= Mr Gay Ireland =

Gay male beauty contest

Mr Gay Ireland is an annual contest for gay men, with regional heats held in gay venues around Ireland, with a grand final held in late October. Founded in 2005 and originally called Mr Gay Dublin, previous finals have been held in The George, Dublin. The 2010 title holder, Max Krzyzanowski, went on to win the title of Mr Gay World 2009.

==History==
Founded in 2005 and originally called Mr Gay Dublin, the event is organised by the Dublin Gay Theatre Festival.
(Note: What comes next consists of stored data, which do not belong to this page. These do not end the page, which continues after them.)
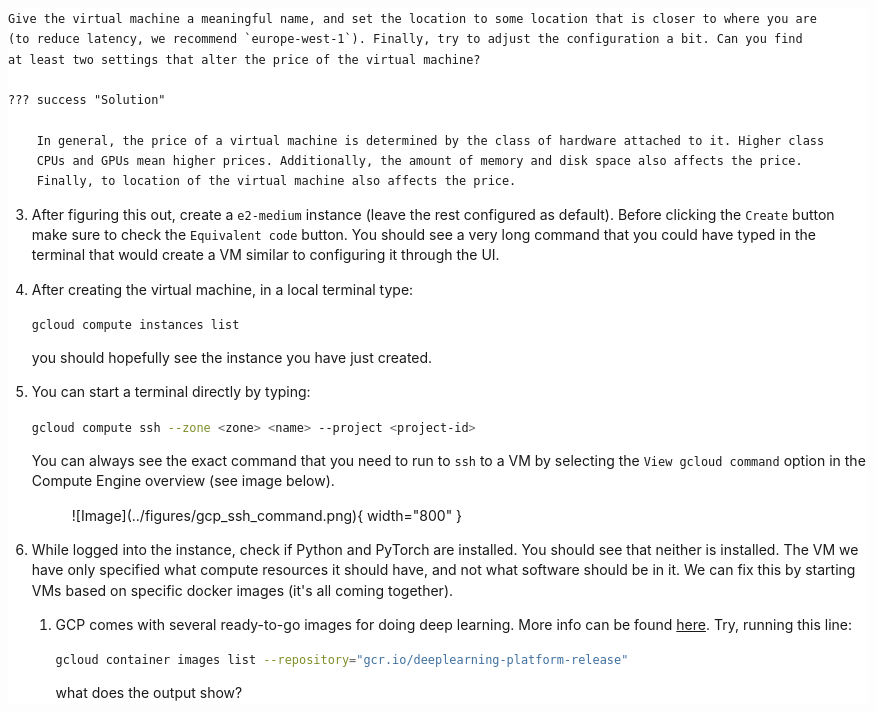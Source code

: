     Give the virtual machine a meaningful name, and set the location to some location that is closer to where you are
    (to reduce latency, we recommend `europe-west-1`). Finally, try to adjust the configuration a bit. Can you find
    at least two settings that alter the price of the virtual machine?

    ??? success "Solution"

        In general, the price of a virtual machine is determined by the class of hardware attached to it. Higher class
        CPUs and GPUs mean higher prices. Additionally, the amount of memory and disk space also affects the price.
        Finally, to location of the virtual machine also affects the price.

3. After figuring this out, create a `e2-medium` instance (leave the rest configured as default). Before clicking the
    `Create` button make sure to check the `Equivalent code` button. You should see a very long command that you
    could have typed in the terminal that would create a VM similar to configuring it through the UI.

4. After creating the virtual machine, in a local terminal type:

    ```bash
    gcloud compute instances list
    ```

    you should hopefully see the instance you have just created.

5. You can start a terminal directly by typing:

    ```bash
    gcloud compute ssh --zone <zone> <name> --project <project-id>
    ```

    You can always see the exact command that you need to run to `ssh` to a VM by selecting the
    `View gcloud command` option in the Compute Engine overview (see image below).

    <figure markdown>
    ![Image](../figures/gcp_ssh_command.png){ width="800"  }
    </figure>

6. While logged into the instance, check if Python and PyTorch are installed.
    You should see that neither is installed. The VM we have only specified what
    compute resources it should have, and not what software should be in it. We
    can fix this by starting VMs based on specific docker images (it's all coming together).

    1. GCP comes with several ready-to-go images for doing deep learning.
        More info can be found [here](https://cloud.google.com/deep-learning-containers/docs/choosing-container).
        Try, running this line:

        ```bash
        gcloud container images list --repository="gcr.io/deeplearning-platform-release"
        ```

        what does the output show?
Mr Gay Ireland has become more than a beauty contest and has become a nationwide community civic and social project designed to overcome negative stereotypes of gay people and to encourage a civic and social action for HIV/AIDS amongst the contestants and their friends.
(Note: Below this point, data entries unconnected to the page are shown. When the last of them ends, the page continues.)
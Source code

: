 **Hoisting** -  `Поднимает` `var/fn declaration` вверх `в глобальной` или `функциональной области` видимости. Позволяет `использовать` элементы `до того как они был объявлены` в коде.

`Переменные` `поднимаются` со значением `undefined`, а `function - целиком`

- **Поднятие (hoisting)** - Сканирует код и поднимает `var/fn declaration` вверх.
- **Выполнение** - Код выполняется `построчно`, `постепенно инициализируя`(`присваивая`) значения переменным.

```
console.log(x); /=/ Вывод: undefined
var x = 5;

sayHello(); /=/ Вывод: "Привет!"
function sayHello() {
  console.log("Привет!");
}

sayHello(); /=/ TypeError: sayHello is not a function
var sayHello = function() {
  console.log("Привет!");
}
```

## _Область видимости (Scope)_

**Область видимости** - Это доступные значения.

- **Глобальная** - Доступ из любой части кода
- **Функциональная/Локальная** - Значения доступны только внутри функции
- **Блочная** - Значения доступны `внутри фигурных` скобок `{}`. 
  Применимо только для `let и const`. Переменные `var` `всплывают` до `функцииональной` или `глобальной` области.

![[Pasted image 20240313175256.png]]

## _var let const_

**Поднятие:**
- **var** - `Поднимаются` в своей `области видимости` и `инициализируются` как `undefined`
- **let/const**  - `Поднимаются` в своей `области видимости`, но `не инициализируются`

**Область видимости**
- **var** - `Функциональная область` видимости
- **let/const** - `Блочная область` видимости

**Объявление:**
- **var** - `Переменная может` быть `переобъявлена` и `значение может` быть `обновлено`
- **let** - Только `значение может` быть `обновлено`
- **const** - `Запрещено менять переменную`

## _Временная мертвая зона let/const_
The contest has previously been hosted by Brendan Courtney, alongside Dolly Grip, one of the George's resident drag queens and cohost of Shirley Temple Bar's Sunday Night Bingo.
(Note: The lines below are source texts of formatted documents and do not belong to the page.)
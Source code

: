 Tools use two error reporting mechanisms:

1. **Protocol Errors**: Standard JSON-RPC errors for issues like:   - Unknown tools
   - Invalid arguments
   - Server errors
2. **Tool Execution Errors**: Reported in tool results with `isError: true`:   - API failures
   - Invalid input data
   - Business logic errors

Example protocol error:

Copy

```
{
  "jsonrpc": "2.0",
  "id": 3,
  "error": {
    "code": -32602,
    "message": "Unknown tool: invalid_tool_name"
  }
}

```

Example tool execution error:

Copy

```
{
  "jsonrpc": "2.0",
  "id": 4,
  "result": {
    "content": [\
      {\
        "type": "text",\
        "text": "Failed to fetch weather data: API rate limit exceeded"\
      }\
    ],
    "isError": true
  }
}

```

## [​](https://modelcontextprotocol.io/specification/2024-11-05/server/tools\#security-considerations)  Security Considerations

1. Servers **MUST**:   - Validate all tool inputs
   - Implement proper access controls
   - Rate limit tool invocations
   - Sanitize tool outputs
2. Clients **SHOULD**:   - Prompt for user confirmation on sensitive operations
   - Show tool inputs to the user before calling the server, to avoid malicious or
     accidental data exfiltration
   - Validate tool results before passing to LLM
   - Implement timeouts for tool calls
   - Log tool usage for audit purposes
Mr Gay Ireland is run by a group of volunteers from the International Dublin Gay Theatre Festival. Since its inception, Mr Gay Ireland has donated almost €50,000 to charitable causes including Round Tower Housing Association (HIV/AIDS), St. James's Hospital Foundation (HIV/AIDS), BelongTo Youth Development, the KAL case and GCN.

==Participants==
Entrants have been aged from 18 to 40, with several nationalities competing for the prize.

Mr Gay Ireland 2008, Barry Meegan, made the grand final in the Mr Gay International Competition in Hollywood in 2008. Both he and Mr Gay Northern Ireland represented Ireland in the Mr Gay Europe competition in Budapest in July 2008. Mr Gay Ireland 2007, John Rice, was 3rd in Budapest in 2007. Mikey Robinson, Mr Gay Northern Ireland 2007, made the top 8 in Budapest (2007), following Mr Gay Ireland 2006 Keith Kearney's second place in Mr Gay Europe in Amsterdam in 2006. The 2009 title holder went on to win Mr Gay World 2010.